L’idea è quella di un documento che, ispirandosi al modello della patente a punti, possa essere decurtato in caso di reati o infrazioni da parte di cittadini stranieri residenti nel nostro Paese, arrivando fino alla possibile espulsione. La proposta, tuttavia, ha suscitato critiche da più parti, sia per la sua vaghezza sia per la strumentalizzazione del tema immigrazione-sicurezza che ne è stata fatta.
La proposta di Salvini sul permesso di soggiorno a punti
Lo spunto è nato dalla cronaca recente: un episodio di violenza a Milano, dove due cittadini marocchini con precedenti sono stati accusati di aver aggredito e derubato un uomo ipovedente su un tram. Salvini ha criticato aspramente la decisione di un giudice che ha rilasciato i due nonostante un arresto per resistenza a pubblico ufficiale. «Bisognerebbe capire perché quel giudice ha deciso che non era sufficiente per tenerli in carcere», ha dichiarato il ministro, sottolineando come il costo del mantenimento dei detenuti gravi sulle spalle dei cittadini italiani.
Da qui la proposta: «Stiamo lavorando su un permesso di soggiorno a punti, simile alla patente a punti che si sospende per chi guida sotto l’effetto di alcol o droga o usa il cellulare alla guida. Se concedo la cittadinanza e apro le porte di casa mia, chi commette reati perde quei punti e può essere rispedito nel proprio Paese». Un’idea che vorrebbe introdurre un sistema più stringente di controllo e sanzione verso chi si macchia di illeciti, con la prospettiva di espulsione immediata al primo reato.
Immediata è stata la reazione del Partito Democratico, che ha definito la proposta come «una propaganda elettorale che sfrutta il tema dell’immigrazione per alimentare paure ingiustificate». Matteo Mauri, ex viceministro dell’Interno, ha sottolineato come il ministro Piantedosi abbia invece affermato che la situazione della sicurezza in Italia stia migliorando, mettendo in luce una contraddizione nella linea del governo: «Da un lato si parla sempre di emergenza sicurezza per giustificare decreti più severi, dall’altro si afferma che la sicurezza migliora.
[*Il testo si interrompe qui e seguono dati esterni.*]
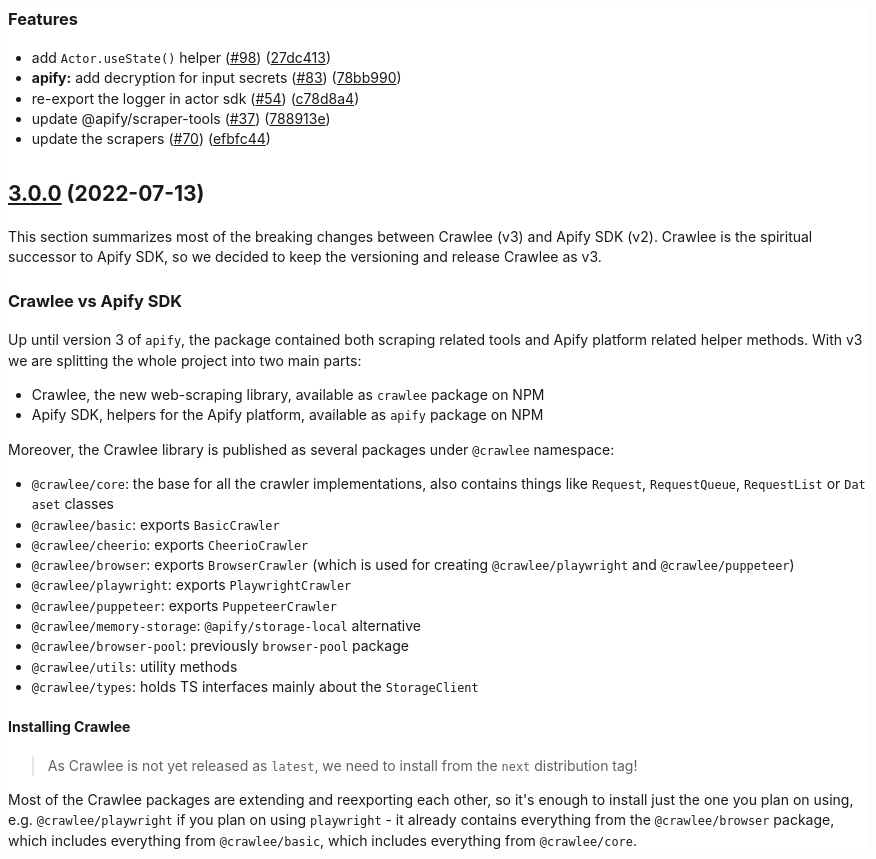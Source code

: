 
### Features

* add `Actor.useState()` helper ([#98](https://github.com/apify/apify-sdk-js/issues/98)) ([27dc413](https://github.com/apify/apify-sdk-js/commit/27dc4139caa0a2d94c570edac2cb628f6b3f747c))
* **apify:** add decryption for input secrets ([#83](https://github.com/apify/apify-sdk-js/issues/83)) ([78bb990](https://github.com/apify/apify-sdk-js/commit/78bb990817c01254de19c828937181c1263e21eb))
* re-export the logger in actor sdk ([#54](https://github.com/apify/apify-sdk-js/issues/54)) ([c78d8a4](https://github.com/apify/apify-sdk-js/commit/c78d8a44d7af5de7fda7bf2e436fefda752a4b1a))
* update @apify/scraper-tools ([#37](https://github.com/apify/apify-sdk-js/issues/37)) ([788913e](https://github.com/apify/apify-sdk-js/commit/788913e0cc669b15b35359df30202a449b881b5f))
* update the scrapers ([#70](https://github.com/apify/apify-sdk-js/issues/70)) ([efbfc44](https://github.com/apify/apify-sdk-js/commit/efbfc442bc8be4f07b5f2432a750cb861d7f05e8))





## [3.0.0](https://github.com/apify/apify-sdk-js/compare/v2.3.2...v3.0.0) (2022-07-13)

This section summarizes most of the breaking changes between Crawlee (v3) and Apify SDK (v2). Crawlee is the spiritual successor to Apify SDK, so we decided to keep the versioning and release Crawlee as v3.

### Crawlee vs Apify SDK

Up until version 3 of `apify`, the package contained both scraping related tools and Apify platform related helper methods. With v3 we are splitting the whole project into two main parts:

- Crawlee, the new web-scraping library, available as `crawlee` package on NPM
- Apify SDK, helpers for the Apify platform, available as `apify` package on NPM

Moreover, the Crawlee library is published as several packages under `@crawlee` namespace:

- `@crawlee/core`: the base for all the crawler implementations, also contains things like `Request`, `RequestQueue`, `RequestList` or `Dataset` classes
- `@crawlee/basic`: exports `BasicCrawler`
- `@crawlee/cheerio`: exports `CheerioCrawler`
- `@crawlee/browser`: exports `BrowserCrawler` (which is used for creating `@crawlee/playwright` and `@crawlee/puppeteer`)
- `@crawlee/playwright`: exports `PlaywrightCrawler`
- `@crawlee/puppeteer`: exports `PuppeteerCrawler`
- `@crawlee/memory-storage`: `@apify/storage-local` alternative
- `@crawlee/browser-pool`: previously `browser-pool` package
- `@crawlee/utils`: utility methods
- `@crawlee/types`: holds TS interfaces mainly about the `StorageClient`

#### Installing Crawlee

> As Crawlee is not yet released as `latest`, we need to install from the `next` distribution tag!

Most of the Crawlee packages are extending and reexporting each other, so it's enough to install just the one you plan on using, e.g. `@crawlee/playwright` if you plan on using `playwright` - it already contains everything from the `@crawlee/browser` package, which includes everything from `@crawlee/basic`, which includes everything from `@crawlee/core`.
Si decidessero».

Dal punto di vista giuridico, la proposta appare poco chiara e soprattutto ridondante rispetto alla normativa esistente. Attualmente, infatti, la legge italiana prevede già norme che consentono l’espulsione di stranieri in caso di condanna per delitti gravi, come furto, minaccia a pubblico ufficiale o reati con pena superiore a cinque anni, e anche per condanne inferiori a due anni in certi casi. Inoltre, la cittadinanza può essere revocata in presenza di condizioni specifiche.
La discussione si inserisce in un quadro politico in cui la gestione dell’immigrazione continua a essere uno dei temi più sensibili e divisivi. La Lega, storicamente schierata su posizioni rigorose in materia di sicurezza e immigrazione, rilancia così un tema che ha già avuto ampio spazio nei precedenti governi, mentre le opposizioni accusano il governo di strumentalizzare il fenomeno per fini elettorali. Il ministro Piantedosi, che guida il dicastero dell’Interno, ha più volte ribadito un miglioramento delle condizioni di sicurezza nel Paese, indicando un’inversione di tendenza rispetto agli anni precedenti.
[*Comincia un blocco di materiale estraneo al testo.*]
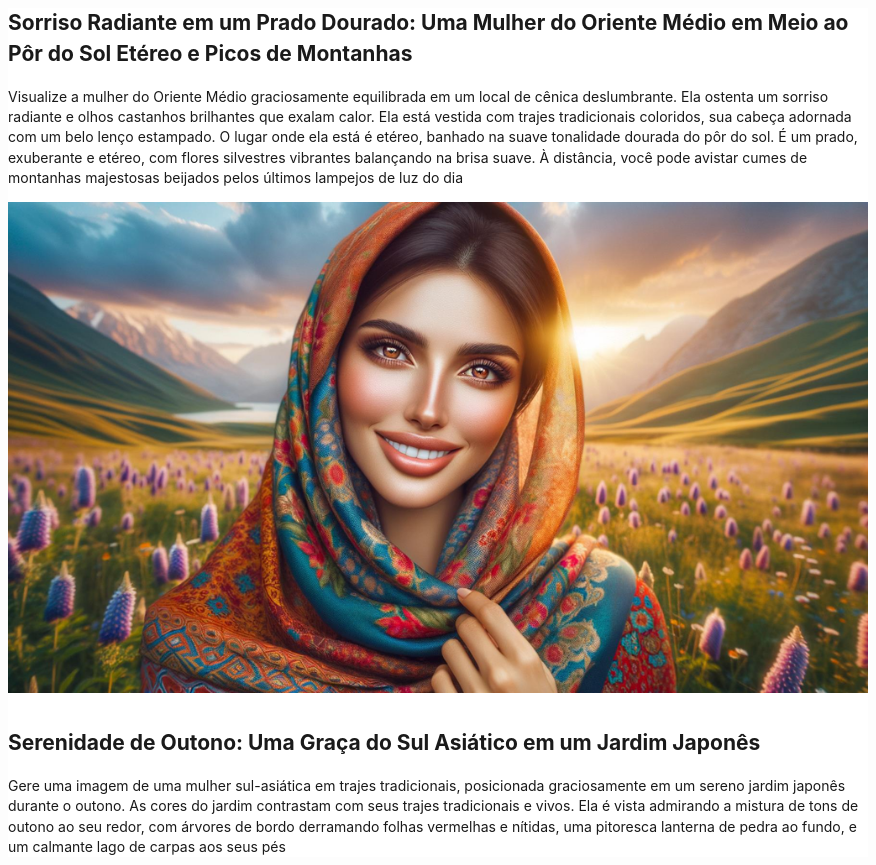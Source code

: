 ## Sorriso Radiante em um Prado Dourado: Uma Mulher do Oriente Médio em Meio ao Pôr do Sol Etéreo e Picos de Montanhas

Visualize a mulher do Oriente Médio graciosamente equilibrada em um local de cênica deslumbrante. Ela ostenta um sorriso radiante e olhos castanhos brilhantes que exalam calor. Ela está vestida com trajes tradicionais coloridos, sua cabeça adornada com um belo lenço estampado. O lugar onde ela está é etéreo, banhado na suave tonalidade dourada do pôr do sol. É um prado, exuberante e etéreo, com flores silvestres vibrantes balançando na brisa suave. À distância, você pode avistar cumes de montanhas majestosas beijados pelos últimos lampejos de luz do dia

![Sorriso Radiante em um Prado Dourado: Uma Mulher do Oriente Médio em Meio ao Pôr do Sol Etéreo e Picos de Montanhas](20240204T163715-0610959Z.jpg)

## Serenidade de Outono: Uma Graça do Sul Asiático em um Jardim Japonês

Gere uma imagem de uma mulher sul-asiática em trajes tradicionais, posicionada graciosamente em um sereno jardim japonês durante o outono. As cores do jardim contrastam com seus trajes tradicionais e vivos. Ela é vista admirando a mistura de tons de outono ao seu redor, com árvores de bordo derramando folhas vermelhas e nítidas, uma pitoresca lanterna de pedra ao fundo, e um calmante lago de carpas aos seus pés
Tuttavia, la proposta di Salvini punta a un inasprimento delle misure, con l’introduzione di un meccanismo innovativo che, al momento, manca di dettagli operativi e rischia di generare confusione più che efficacia. L’adozione di un sistema “a punti” sul permesso di soggiorno potrebbe infatti richiedere una revisione complessiva delle norme sull’immigrazione, nonché un’analisi approfondita degli impatti legali e sociali di una simile misura, che al momento appare più come uno slogan politico che come un progetto legislativo concreto.